Mind the Verification Gap

Would you ever use a wrench to tighten a Philips screw? Or hammer a square peg into a round hole?

Chip design today has become more of verification task than design. Designers spend more than 50% of their time trying to come up with ways to verify their designs or, worse yet, someone else’s design. Despite the change in the nature of the design work, designers keep using the same old design tools, hammering away trying to close the design and verification Gap. Must you not Mind The Gap?

Over the past decade or so, designs have transitioned from code writing to IP and code verification. Most designers today are tasked with taking a piece of IP designed by someone else who may not be even around in the company, or a design so old that the original designer does not even remember the details, or even IP your company bought from a third party and try to make it satisfy the spec. All is well until you realize that the changes you made to the code have left many holes in the functionality which are not covered by the original vectors you got with IP/design. In turn, the changes resulted in many unintended consequences that you could not have predicted based on the IP/design spec. The issues only magnify once you put all the IP blocks together.

Well that’s exactly what happens when you try to hammer a Philips screw into place. Step back and take a good look at the techniques you use today! Are you still using the same simulation methods? Are you still relying on LEC to catch some of the problems? Are you tossing the verification work over the wall to the verification folks and calling it the day – that’s their problem (until it comes back to you with an embarrassing bug!)?

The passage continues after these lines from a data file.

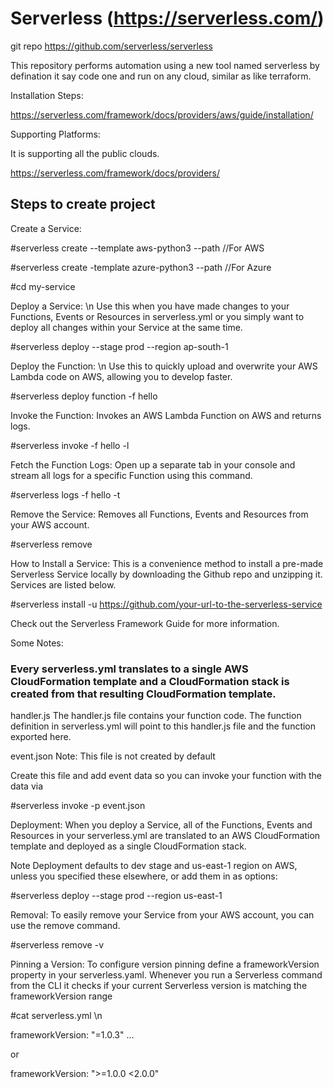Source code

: # Serverless (https://serverless.com/)

git repo https://github.com/serverless/serverless

This repository performs automation using a new tool named serverless by defination it say code one and run on any cloud, similar as like terraform.

Installation Steps:

https://serverless.com/framework/docs/providers/aws/guide/installation/

Supporting Platforms:

It is supporting all the public clouds.

https://serverless.com/framework/docs/providers/

## Steps to create project

Create a Service:

#serverless create --template aws-python3 --path <my-service>   //For AWS

#serverless create -template azure-python3 --path <my-service>    //For Azure
  
#cd my-service

Deploy a Service: \n
Use this when you have made changes to your Functions, Events or Resources in serverless.yml or you simply want to deploy all changes within your Service at the same time.

#serverless deploy --stage prod --region ap-south-1

Deploy the Function: \n 
Use this to quickly upload and overwrite your AWS Lambda code on AWS, allowing you to develop faster.

#serverless deploy function -f hello

Invoke the Function:
Invokes an AWS Lambda Function on AWS and returns logs.

#serverless invoke -f hello -l

Fetch the Function Logs:
Open up a separate tab in your console and stream all logs for a specific Function using this command.

#serverless logs -f hello -t

Remove the Service:
Removes all Functions, Events and Resources from your AWS account.

#serverless remove

How to Install a Service:
This is a convenience method to install a pre-made Serverless Service locally by downloading the Github repo and unzipping it. Services are listed below.

#serverless install -u https://github.com/your-url-to-the-serverless-service

Check out the Serverless Framework Guide for more information.

Some Notes:

### Every serverless.yml translates to a single AWS CloudFormation template and a CloudFormation stack is created from that resulting CloudFormation template.

handler.js
The handler.js file contains your function code. The function definition in serverless.yml will point to this handler.js file and the function exported here.

event.json
Note: This file is not created by default

Create this file and add event data so you can invoke your function with the data via 

#serverless invoke -p event.json

Deployment:
When you deploy a Service, all of the Functions, Events and Resources in your serverless.yml are translated to an AWS CloudFormation template and deployed as a single CloudFormation stack.

Note Deployment defaults to dev stage and us-east-1 region on AWS, unless you specified these elsewhere, or add them in as options:

#serverless deploy --stage prod --region us-east-1

Removal:
To easily remove your Service from your AWS account, you can use the remove command.

#serverless remove -v

Pinning a Version:
To configure version pinning define a frameworkVersion property in your serverless.yaml. Whenever you run a Serverless command from the CLI it checks if your current Serverless version is matching the frameworkVersion range

#cat serverless.yml \n

frameworkVersion: "=1.0.3" ...

or

frameworkVersion: ">=1.0.0 <2.0.0"





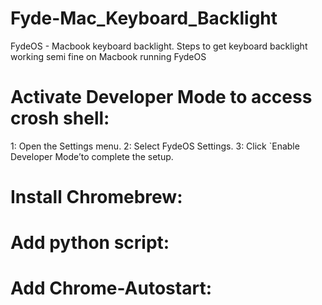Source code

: # Fyde-Mac_Keyboard_Backlight
FydeOS - Macbook keyboard backlight.
Steps to get keyboard backlight working semi fine on Macbook running FydeOS

# Activate Developer Mode to access crosh shell:
1: Open the Settings menu.
2: Select FydeOS Settings.
3: Click `Enable Developer Mode’to complete the setup.

# Install Chromebrew:

# Add python script:

# Add Chrome-Autostart:

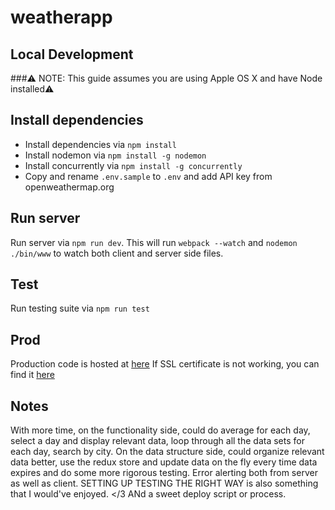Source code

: # weatherapp

Local Development
-----------------
###:warning: NOTE: This guide assumes you are using Apple OS X and have Node installed:warning:
## Install dependencies
- Install dependencies via `npm install`
- Install nodemon via `npm install -g nodemon`
- Install concurrently via `npm install -g concurrently`
- Copy and rename `.env.sample` to `.env` and add API key from openweathermap.org

## Run server
Run server via `npm run dev`. This will run `webpack --watch` and `nodemon ./bin/www` to watch both client and server side files.

## Test
Run testing suite via `npm run test`

## Prod
Production code is hosted at [here](https://forecasting.space)
If SSL certificate is not working, you can find it [here](http://forecasting.space)

## Notes

With more time, on the functionality side, could do average for each day, select a day and display relevant data, loop through all the data sets for each day, search by city. On the data structure side, could organize relevant data better, use the redux store and update data on the fly every time data expires and do some more rigorous testing. Error alerting both from server as well as client. SETTING UP TESTING THE RIGHT WAY is also something that I would've enjoyed. </3 ANd a sweet deploy script or process.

Over the last decade design teams have added linting to their flow. EDA vendors extended linting to cover even more exotic checks. The tools helped the managers to become a design IRS and gain a little more visibility into the quality of the design. But, neither did the verification tasks did get any easier, nor did the design quality improve by what was promised. Most designers used these tools only as a check list. The unintended consequence was the amount of extra work deciphering linter reports. The problem is that this activity often has low ROI because of the noise, the difficulty in setup and managing yet another set of files and results.

Even though designers are finding themselves doing more verification work than design, the tool of choice is still basically a big hammer (i.e. the simulator). Linters so far have helped managers more than the designers in the trenches.

It is perhaps time for more finesse and a bit of strategy. Next-generation tools can help designers better strategize their work, and better targeting their simulations. With targeted simulation and functionally checking the design on the fly, designers can now look deeper into design and make sure they did not overlook potential bugs.

What tools can help in this process?  Is it time to rethink strategies and retool? Perhaps it is time to address the Design and Verification Gap. This means marrying verification and design activities together, and starting verification essentially right at the outset. Perhaps it is also time to go beyond traditional simulation, linting and traditional verification techniques. Verification essentially needs to move hand-in-hand with the design. Early verification will not only increase productivity and ROI, but it will also focus designers to cover as many functionality scenarios as possible. Next-generation tools must also incorporate a simple setup along with super fast analysis runtimes to incrementally check the design, help designer target simulation, debug the design on the fly, and to provide feedback on the potential holes left in the design as a result of recoding or other changes.

As your designs grow and you include more IP, your verification tasks will certainly grow. Be sure to Mind the Verification Gap.